A ideia do governo era montar um plano de reestruturação para fortalecer a empresa como estratégica para o país.
Em meados do ano passado, foram anunciados investimentos de R$ 350 milhões para modernizar a companhia e na construção de centros de distribuição até 2026.
“A diretoria executiva aprovou o plano estratégico da estatal com medidas a serem tomadas até 2028 para diversificar as atividades dos Correios, ampliar mercados e receitas e rentabilizar a estrutura já instalada, aumentando a eficiência e racionalizando as despesas”, disse a empresa à Gazeta do Povo.
Entre as iniciativas estão uma parceria com a Embraer, a transição energética da frota de veículos da empresa e a elaboração de um plano de demissão incentivada.
Está prevista para setembro a realização de concursos para novos servidores. Além disso, há planos para voltar a reajustar os salários acima da inflação e recompor benefícios cortados na gestão anterior. Tudo isso vai elevar as despesas de pessoal da estatal.
Parte do prejuízo do primeiro trimestre se deve, segundo a empresa, ao “aumento de despesas com pessoal e estrutura, em virtude da necessidade de recomposição da força e das condições de trabalho, que foram precarizadas pelo governo anterior, durante o processo de privatização dos Correios”.
A estatal afirma que tem reservas em caixa e não precisa de aportes do governo federal. O presidente dos Correios, Fabiano Silva dos Santos, declarou suas prioridades em entrevista há dois meses.
“Não sei se a nossa missão é ter lucros, mas é estar em todos os locais e atender bem a população”, disse o executivo à revista Veja. “O nosso grande objetivo é fazer isso de forma sustentável, com as despesas e receitas em equilíbrio. Se fosse só para ter lucro, fecharíamos várias agências e pronto.”
Correios terão de fazer aporte de R$ 7,6 bilhões no fundo de pensão
Santos, indicado no início do ano passado por Lula, é especializado em previdência e foi advogado do Postalis, que voltou ao noticiário na semana passada por conta do contrato firmado com a estatal.
Pelo acordo, os Correios, como empresa patrocinadora do fundo de pensão dos funcionários, deverão pagar R$ 7,6 bilhões para cobrir o rombo do plano de aposentadoria.
É um valor expressivo, considerando a situação da empresa e poderá impactar os próximos balanços.
A principal causa dos prejuízos do Postalis foram investimentos realizados entre 2011 e 2016, no governo da ex-presidente Dilma.
Reportagem do jornal O Estado de S. Paulo revelou que entre os investimentos deficitários estão títulos da dívida pública da Venezuela e da Argentina, adquiridos por meio de um fundo do qual o Postalis era cotista, administrado pelo banco BNY Mellon.
O valor total do passivo é de R$ 15 bilhões. A outra metade será paga por trabalhadores, aposentados e pensionistas da estatal.

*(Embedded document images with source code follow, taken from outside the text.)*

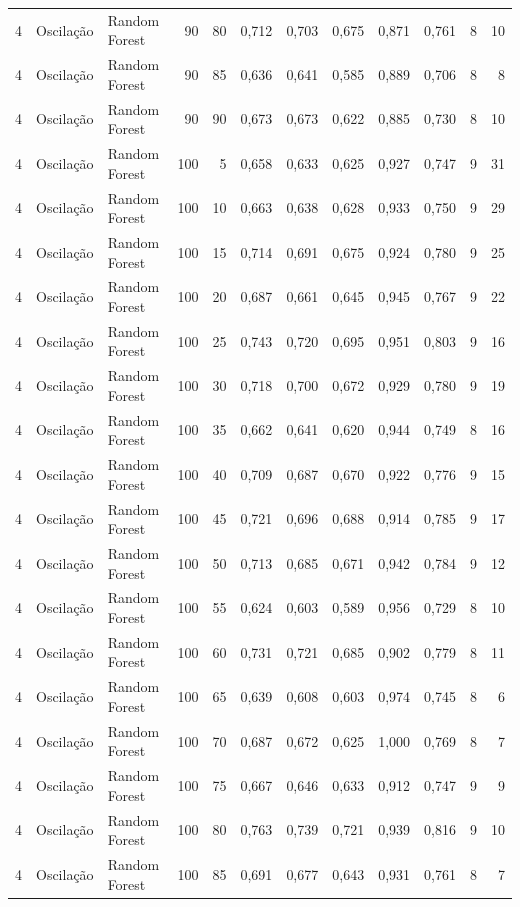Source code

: \begin{longtable}{@{}rllrrrrrrrrr@{}}
4 & Oscilação & Random Forest & 90 & 80 & 0,712 & 0,703 & 0,675 & 0,871 & 0,761 & 8 & 10 \\
4 & Oscilação & Random Forest & 90 & 85 & 0,636 & 0,641 & 0,585 & 0,889 & 0,706 & 8 & 8 \\
4 & Oscilação & Random Forest & 90 & 90 & 0,673 & 0,673 & 0,622 & 0,885 & 0,730 & 8 & 10 \\
4 & Oscilação & Random Forest & 100 & 5 & 0,658 & 0,633 & 0,625 & 0,927 & 0,747 & 9 & 31 \\
4 & Oscilação & Random Forest & 100 & 10 & 0,663 & 0,638 & 0,628 & 0,933 & 0,750 & 9 & 29 \\
4 & Oscilação & Random Forest & 100 & 15 & 0,714 & 0,691 & 0,675 & 0,924 & 0,780 & 9 & 25 \\
4 & Oscilação & Random Forest & 100 & 20 & 0,687 & 0,661 & 0,645 & 0,945 & 0,767 & 9 & 22 \\
4 & Oscilação & Random Forest & 100 & 25 & 0,743 & 0,720 & 0,695 & 0,951 & 0,803 & 9 & 16 \\
4 & Oscilação & Random Forest & 100 & 30 & 0,718 & 0,700 & 0,672 & 0,929 & 0,780 & 9 & 19 \\
4 & Oscilação & Random Forest & 100 & 35 & 0,662 & 0,641 & 0,620 & 0,944 & 0,749 & 8 & 16 \\
4 & Oscilação & Random Forest & 100 & 40 & 0,709 & 0,687 & 0,670 & 0,922 & 0,776 & 9 & 15 \\
4 & Oscilação & Random Forest & 100 & 45 & 0,721 & 0,696 & 0,688 & 0,914 & 0,785 & 9 & 17 \\
4 & Oscilação & Random Forest & 100 & 50 & 0,713 & 0,685 & 0,671 & 0,942 & 0,784 & 9 & 12 \\
4 & Oscilação & Random Forest & 100 & 55 & 0,624 & 0,603 & 0,589 & 0,956 & 0,729 & 8 & 10 \\
4 & Oscilação & Random Forest & 100 & 60 & 0,731 & 0,721 & 0,685 & 0,902 & 0,779 & 8 & 11 \\
4 & Oscilação & Random Forest & 100 & 65 & 0,639 & 0,608 & 0,603 & 0,974 & 0,745 & 8 & 6 \\
4 & Oscilação & Random Forest & 100 & 70 & 0,687 & 0,672 & 0,625 & 1,000 & 0,769 & 8 & 7 \\
4 & Oscilação & Random Forest & 100 & 75 & 0,667 & 0,646 & 0,633 & 0,912 & 0,747 & 9 & 9 \\
4 & Oscilação & Random Forest & 100 & 80 & 0,763 & 0,739 & 0,721 & 0,939 & 0,816 & 9 & 10 \\
4 & Oscilação & Random Forest & 100 & 85 & 0,691 & 0,677 & 0,643 & 0,931 & 0,761 & 8 & 7 \\

\end{longtable}
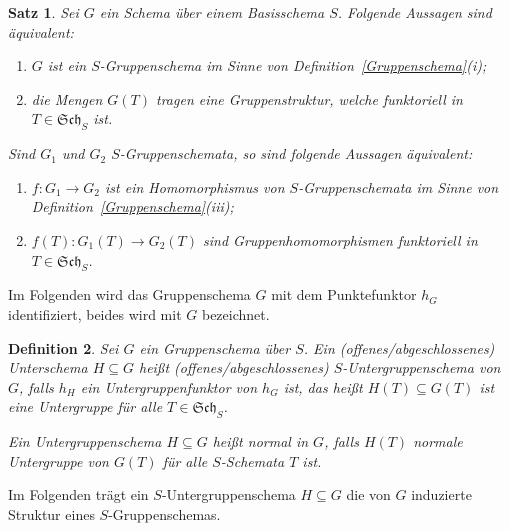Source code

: \documentclass[DIV11,11pt]{scrartcl}
\theoremstyle{Definitionen}
\newtheorem{Def}{Definition}[section]
\theoremstyle{Aussagen}
\newtheorem{Satz}[Def]{Satz}
\begin{document}
\begin{Satz}
Sei $G$ ein Schema über einem Basisschema $S$. Folgende Aussagen sind äquivalent:
\begin{enumerate}
\item $G$ ist ein $S$-Gruppenschema im Sinne von Definition~\ref{Gruppenschema}(i);
\item die Mengen $G(T)$ tragen eine Gruppenstruktur, welche funktoriell in $T\in\mathfrak{Sch}_S$ ist.
\end{enumerate}
Sind $G_1$ und $G_2$ $S$-Gruppenschemata, so sind folgende Aussagen äquivalent:
\begin{enumerate}
\item $f\colon G_1\rightarrow G_2$ ist ein Homomorphismus von $S$-Gruppenschemata im Sinne von Definition~\ref{Gruppenschema}(iii);
\item $f(T)\colon G_1(T)\rightarrow G_2(T)$ sind Gruppenhomomorphismen funktoriell in $T\in\mathfrak{Sch}_S$.
\end{enumerate}
\end{Satz}

Im Folgenden wird das Gruppenschema $G$ mit dem Punktefunktor $h_G$ identifiziert, beides wird mit $G$ bezeichnet.

\begin{Def}
Sei $G$ ein Gruppenschema über $S$. Ein (offenes/abgeschlossenes) Unterschema $H\subseteq G$ heißt \textit{(offenes/abgeschlossenes) $S$-Untergruppenschema} von $G$, falls $h_H$ ein Untergruppenfunktor von $h_G$ ist, das heißt $H(T)\subseteq G(T)$ ist eine Untergruppe für alle $T\in\mathfrak{Sch}_S$. 

Ein Untergruppenschema $H\subseteq G$ heißt \textit{normal} in $G$, falls $H(T)$ normale Untergruppe von $G(T)$ für alle $S$-Schemata $T$ ist.
\end{Def}

Im Folgenden trägt ein $S$-Untergruppenschema $H\subseteq G$ die von $G$ induzierte Struktur eines $S$-Gruppenschemas.
\end{document}
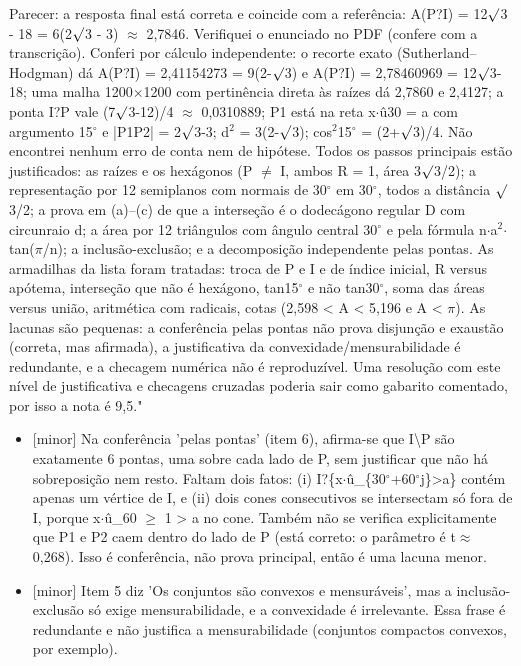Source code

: \documentclass{article}%
\begin{document}
Parecer: a resposta final está correta e coincide com a referência: A(P?I) = 12$\surd$3 - 18 = 6(2$\surd$3 - 3) $\approx$ 2,7846. Verifiquei o enunciado no PDF (confere com a transcrição). Conferi por cálculo independente: o recorte exato (Sutherland--Hodgman) dá A(P?I) = 2,41154273 = 9(2-$\surd$3) e A(P?I) = 2,78460969 = 12$\surd$3-18; uma malha 1200$\times$1200 com pertinência direta às raízes dá 2,7860 e 2,4127; a ponta I?P vale (7$\surd$3-12)/4 $\approx$ 0,0310889; P1 está na reta x$\cdot$û30 = a com argumento 15$^\circ$ e |P1P2| = 2$\surd$3-3; d$^2$ = 3(2-$\surd$3); cos$^2$15$^\circ$ = (2+$\surd$3)/4. Não encontrei nenhum erro de conta nem de hipótese. Todos os passos principais estão justificados: as raízes e os hexágonos (P $\neq$ I, ambos R = 1, área 3$\surd$3/2); a representação por 12 semiplanos com normais de 30$^\circ$ em 30$^\circ$, todos a distância $\surd$3/2; a prova em (a)--(c) de que a interseção é o dodecágono regular D com circunraio d; a área por 12 triângulos com ângulo central 30$^\circ$ e pela fórmula n$\cdot$a$^2$$\cdot$tan($\pi$/n); a inclusão{-}exclusão; e a decomposição independente pelas pontas. As armadilhas da lista foram tratadas: troca de P e I e de índice inicial, R versus apótema, interseção que não é hexágono, tan15$^\circ$ e não tan30$^\circ$, soma das áreas versus união, aritmética com radicais, cotas (2,598 < A < 5,196 e A < $\pi$). As lacunas são pequenas: a conferência pelas pontas não prova disjunção e exaustão (correta, mas afirmada), a justificativa da convexidade/mensurabilidade é redundante, e a checagem numérica não é reproduzível. Uma resolução com este nível de justificativa e checagens cruzadas poderia sair como gabarito comentado, por isso a nota é 9,5."%
\begin{itemize}%
\item%
{[}minor{]} Na conferência 'pelas pontas' (item 6), afirma{-}se que I\textbackslash{}P são exatamente 6 pontas, uma sobre cada lado de P, sem justificar que não há sobreposição nem resto. Faltam dois fatos: (i) I?\{x$\cdot$û\_\{30$^\circ$+60$^\circ$j\}>a\} contém apenas um vértice de I, e (ii) dois cones consecutivos se intersectam só fora de I, porque x$\cdot$û\_60 $\geq$ 1 > a no cone. Também não se verifica explicitamente que P1 e P2 caem dentro do lado de P (está correto: o parâmetro é t$\approx$0,268). Isso é conferência, não prova principal, então é uma lacuna menor.%
\item%
{[}minor{]} Item 5 diz 'Os conjuntos são convexos e mensuráveis', mas a inclusão{-}exclusão só exige mensurabilidade, e a convexidade é irrelevante. Essa frase é redundante e não justifica a mensurabilidade (conjuntos compactos convexos, por exemplo).%

\end{itemize}$$
\end{document}
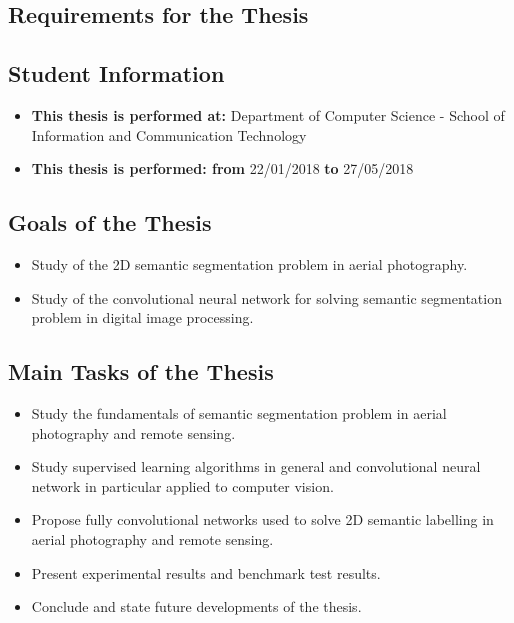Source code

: \begin{spacing}{1.0}
  \chapter*{Requirements for the Thesis}
  \section*{Student Information}
  \begin{itemize}
    \item \textbf{This thesis is performed at:} Department of Computer Science
    - School of Information and
    Communication Technology
    \item \textbf{This thesis is performed: from} 22/01/2018 \textbf{to}
    27/05/2018
  \end{itemize}
  \section*{Goals of the Thesis}
    \begin{itemize}
      \item Study of the 2D semantic segmentation problem in aerial
      photography.
      \item Study of the convolutional neural network for solving semantic
      segmentation problem in digital image processing.
    \end{itemize}
    \section*{Main Tasks of the Thesis}
    \begin{itemize}
      \item Study the fundamentals of semantic segmentation problem in aerial
      photography and remote sensing.
      \item Study supervised learning algorithms in general and convolutional
      neural network in particular applied to computer vision.
      \item Propose fully convolutional networks used to solve 2D semantic
      labelling in aerial photography and remote sensing.
      \item Present experimental results and benchmark test results.
      \item Conclude and state future developments of the thesis.
    \end{itemize}

\end{spacing}

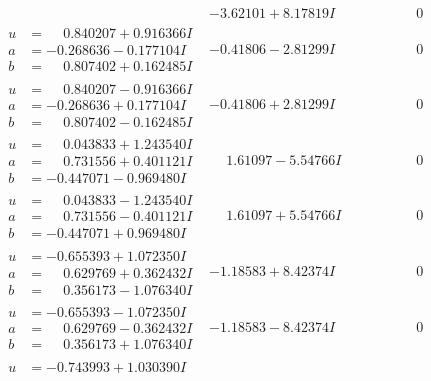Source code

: \documentclass[1p]{elsarticle_modified}
\theoremstyle{definition}
\begin{document}
$$\begin{array}{c|c|c}
 & -3.62101 + 8.17819 I & \phantom{-0.000000 } 0 \\ \hline\begin{aligned}
u &= \phantom{-}0.840207 + 0.916366 I \\
a &= -0.268636 - 0.177104 I \\
b &= \phantom{-}0.807402 + 0.162485 I\end{aligned}
 & -0.41806 - 2.81299 I & \phantom{-0.000000 } 0 \\ \hline\begin{aligned}
u &= \phantom{-}0.840207 - 0.916366 I \\
a &= -0.268636 + 0.177104 I \\
b &= \phantom{-}0.807402 - 0.162485 I\end{aligned}
 & -0.41806 + 2.81299 I & \phantom{-0.000000 } 0 \\ \hline\begin{aligned}
u &= \phantom{-}0.043833 + 1.243540 I \\
a &= \phantom{-}0.731556 + 0.401121 I \\
b &= -0.447071 - 0.969480 I\end{aligned}
 & \phantom{-}1.61097 - 5.54766 I & \phantom{-0.000000 } 0 \\ \hline\begin{aligned}
u &= \phantom{-}0.043833 - 1.243540 I \\
a &= \phantom{-}0.731556 - 0.401121 I \\
b &= -0.447071 + 0.969480 I\end{aligned}
 & \phantom{-}1.61097 + 5.54766 I & \phantom{-0.000000 } 0 \\ \hline\begin{aligned}
u &= -0.655393 + 1.072350 I \\
a &= \phantom{-}0.629769 + 0.362432 I \\
b &= \phantom{-}0.356173 - 1.076340 I\end{aligned}
 & -1.18583 + 8.42374 I & \phantom{-0.000000 } 0 \\ \hline\begin{aligned}
u &= -0.655393 - 1.072350 I \\
a &= \phantom{-}0.629769 - 0.362432 I \\
b &= \phantom{-}0.356173 + 1.076340 I\end{aligned}
 & -1.18583 - 8.42374 I & \phantom{-0.000000 } 0 \\ \hline\begin{aligned}
u &= -0.743993 + 1.030390 I \\

\end{aligned}
\end{array}$$
\end{document}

O presidente dos Correios negou conflito de interesses porque não atua mais nas ações como representante do fundo de pensão.
Em nota pública sobre o tema, os Correios disseram que vêm “trabalhando para reduzir o déficit que foi causado, em grande parte, pelo governo anterior [Jair Bolsonaro], por conta de decisões ruins tomadas no processo de privatização da estatal”.
Concorrência e prejuízos reavivam debates sobre privatização dos Correios
Os resultados da estatal não têm contribuído para blindá-la dos discursos pela privatização. Mesmo considerando uma gestão eficiente e isenta de interesses políticos – o que foi tentado com a Lei das Estatais, depois desconfigurada –, dificilmente os Correios voltarão a ter o protagonismo já vivenciado no mercado de entregas.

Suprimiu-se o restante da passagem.